2. The assessee filed revised grounds, which have been taken into consideration while disposing of the present appeal. The first five grounds are against the addition made by the AO pursuant to the adjustment proposed by the Transfer Pricing Officer (TPO) in respect of international transactions.

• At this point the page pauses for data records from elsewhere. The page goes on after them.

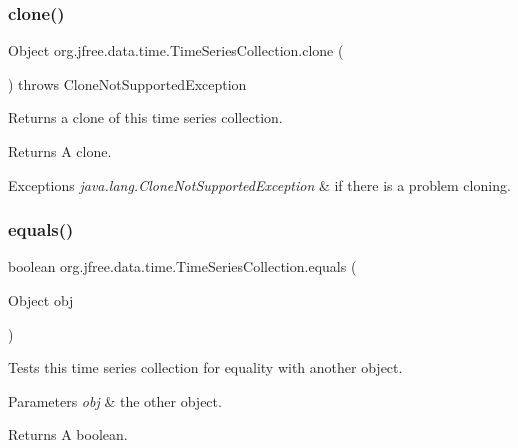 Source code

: \subsubsection{\texorpdfstring{clone()}{clone()}}
{\footnotesize\ttfamily Object org.\+jfree.\+data.\+time.\+Time\+Series\+Collection.\+clone (\begin{DoxyParamCaption}{ }\end{DoxyParamCaption}) throws Clone\+Not\+Supported\+Exception}

Returns a clone of this time series collection.

\begin{DoxyReturn}{Returns}
A clone.
\end{DoxyReturn}

\begin{DoxyExceptions}{Exceptions}
{\em java.\+lang.\+Clone\+Not\+Supported\+Exception} & if there is a problem cloning. \\
\hline
\end{DoxyExceptions}
\mbox{\label{classorg_1_1jfree_1_1data_1_1time_1_1_time_series_collection_a0a0c4bb544b6298019e8b65061c3a65a}} 
\subsubsection{\texorpdfstring{equals()}{equals()}}
{\footnotesize\ttfamily boolean org.\+jfree.\+data.\+time.\+Time\+Series\+Collection.\+equals (\begin{DoxyParamCaption}\item[{Object}]{obj }\end{DoxyParamCaption})}

Tests this time series collection for equality with another object.


\begin{DoxyParams}{Parameters}
{\em obj} & the other object.\\
\hline
\end{DoxyParams}
\begin{DoxyReturn}{Returns}
A boolean. 
\end{DoxyReturn}
\mbox{\label{classorg_1_1jfree_1_1data_1_1time_1_1_time_series_collection_a3d78b109c0a1f7a9795f8c5108613084}} 
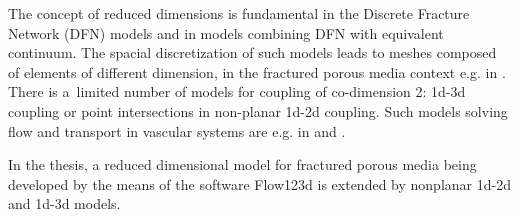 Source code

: The concept of reduced dimensions is fundamental in the Discrete Fracture Network (DFN) models \cite{jing_fundamentals_dfn_2007}
and in models combining DFN with equivalent continuum. The spacial discretization of such models leads to
meshes composed of elements of different dimension, in the fractured porous media context e.g. in
\cite{martin_modeling_2005, fumagalli_numerical_2011, brezina_analysis_2015}.
There is a~limited number of models for coupling of co-dimension 2: 1d-3d coupling or point intersections in non-planar 1d-2d coupling.
Such models solving flow and transport in vascular systems are e.g. in \cite{dangelo_coupling_2008} and \cite{koppl_tum_2015}.

% 

In the thesis, a reduced dimensional model for fractured porous media being developed by the means of the software Flow123d
is extended by nonplanar 1d-2d and 1d-3d models.




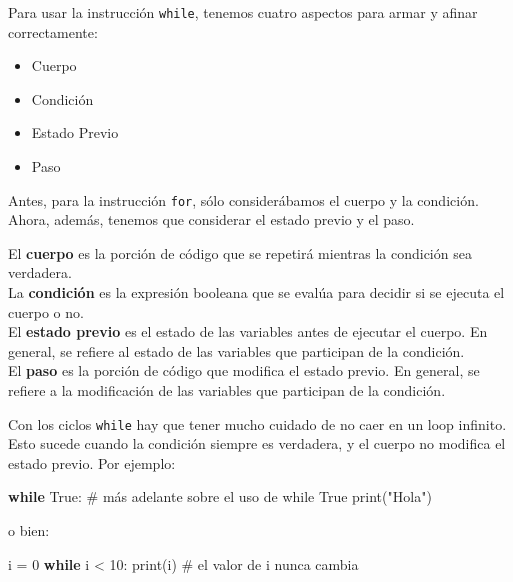 \documentclass[
  letterpaper,
  DIV=11,
  numbers=noendperiod]{scrreprt}
\newenvironment{Shaded}{\begin{snugshade}}{\end{snugshade}}
\newcommand{\BuiltInTok}[1]{\textcolor[rgb]{0.00,0.23,0.31}{#1}}
\newcommand{\CommentTok}[1]{\textcolor[rgb]{0.37,0.37,0.37}{#1}}
\newcommand{\ControlFlowTok}[1]{\textcolor[rgb]{0.00,0.23,0.31}{\textbf{#1}}}
\newcommand{\DecValTok}[1]{\textcolor[rgb]{0.68,0.00,0.00}{#1}}
\newcommand{\NormalTok}[1]{\textcolor[rgb]{0.00,0.23,0.31}{#1}}
\newcommand{\OperatorTok}[1]{\textcolor[rgb]{0.37,0.37,0.37}{#1}}
\newcommand{\StringTok}[1]{\textcolor[rgb]{0.13,0.47,0.30}{#1}}
\newcommand{\VariableTok}[1]{\textcolor[rgb]{0.07,0.07,0.07}{#1}}
\providecommand{\tightlist}{%
  \setlength{\itemsep}{0pt}\setlength{\parskip}{0pt}}\usepackage{longtable,booktabs,array}
\begin{document}
Para usar la instrucción \texttt{while}, tenemos cuatro aspectos para
armar y afinar correctamente:

\begin{itemize}
\tightlist
\item
  Cuerpo
\item
  Condición
\item
  Estado Previo
\item
  Paso
\end{itemize}

Antes, para la instrucción \texttt{for}, sólo considerábamos el cuerpo y
la condición. Ahora, además, tenemos que considerar el estado previo y
el paso.

El \textbf{cuerpo} es la porción de código que se repetirá mientras la
condición sea verdadera.\\
La \textbf{condición} es la expresión booleana que se evalúa para
decidir si se ejecuta el cuerpo o no.\\
El \textbf{estado previo} es el estado de las variables antes de
ejecutar el cuerpo. En general, se refiere al estado de las variables
que participan de la condición.\\
El \textbf{paso} es la porción de código que modifica el estado previo.
En general, se refiere a la modificación de las variables que participan
de la condición.\\

\begin{tcolorbox}[enhanced jigsaw, arc=.35mm, toptitle=1mm, colframe=quarto-callout-warning-color-frame, bottomtitle=1mm, opacitybacktitle=0.6, colbacktitle=quarto-callout-warning-color!10!white, leftrule=.75mm, coltitle=black, toprule=.15mm, titlerule=0mm, title=\textcolor{quarto-callout-warning-color}{\faExclamationTriangle}\hspace{0.5em}{Warning}, bottomrule=.15mm, rightrule=.15mm, colback=white, breakable, opacityback=0, left=2mm]

Con los ciclos \texttt{while} hay que tener mucho cuidado de no caer en
un loop infinito. Esto sucede cuando la condición siempre es verdadera,
y el cuerpo no modifica el estado previo. Por ejemplo:

\begin{Shaded}
\begin{Highlighting}[]
\ControlFlowTok{while} \VariableTok{True}\NormalTok{: }\CommentTok{\# más adelante sobre el uso de \textasciigrave{}while True\textasciigrave{}}
    \BuiltInTok{print}\NormalTok{(}\StringTok{"Hola"}\NormalTok{)}
\end{Highlighting}
\end{Shaded}

o bien:

\begin{Shaded}
\begin{Highlighting}[]
\NormalTok{i }\OperatorTok{=} \DecValTok{0}
\ControlFlowTok{while}\NormalTok{ i }\OperatorTok{\textless{}} \DecValTok{10}\NormalTok{:}
    \BuiltInTok{print}\NormalTok{(i) }\CommentTok{\# el valor de i nunca cambia}
\end{Highlighting}
\end{Shaded}

\end{tcolorbox}
\end{document}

3. Briefly stated, the facts of these grounds are that the assessee is engaged in the manufacturing and export of studded precious jewellery. It reported international transactions of purchase and sale of studded jewellery. The benchmarking was done on the basis of Cost Plus method. For the reasons given by the TPO in his order dated 29.10.2009, the Cost plus method was rejected and instead the Transactional Net Margin Method (TNMM) was applied. In so applying the method of TNMM, the TPO worked out the assessee’s Operating Profit/Total Cost (OP/TC) at 1.77%. Certain comparable cases were chosen by the TPO whose average margin was found at 4.79%. The TPO determined arm’s length profit by considering a particular figure of Rs. 2,2,90,49,767/- which he computed vide para 7 of his order by first computing figure of Rs. 216,67,59,595/- by totalling amount of Sales (Rs. 161,69,75,273/-), Labour charges (Rs. 10,18,435/-), Other income (Rs. 3,85,485/-) and Closing stock Rs. 54,83,80,771/-). From this figure of Rs. 216.67 crores, the TPO reduced the amount of non-operating income such as Dividend on shares, Interest on income tax refund and Sales tax refund all totalling Rs. 34,473/-, thereby determining the so called amount of Operating income at Rs. 216,67,25,492/-. He also found out the amount of Total expenses before interest and taxes at Rs. 212,90,49,767/-. This figure was determined by reducing the amount of Non-operating expenses, that is, Donation and Interest after adding bank charges being non-interest element, to the amount of total expenses debited to the P&L account of Rs. 215,82,57,038/-. It is on this figure of Rs. 212,90,49,767/- that the TPO applied rate of 4.79%, being arithmetical mean of the comparable cases chosen by him and hence worked out the figure of adjustment at Rs. 6,43,05,759/-. Eventually, the AO made addition for this proposed adjustment.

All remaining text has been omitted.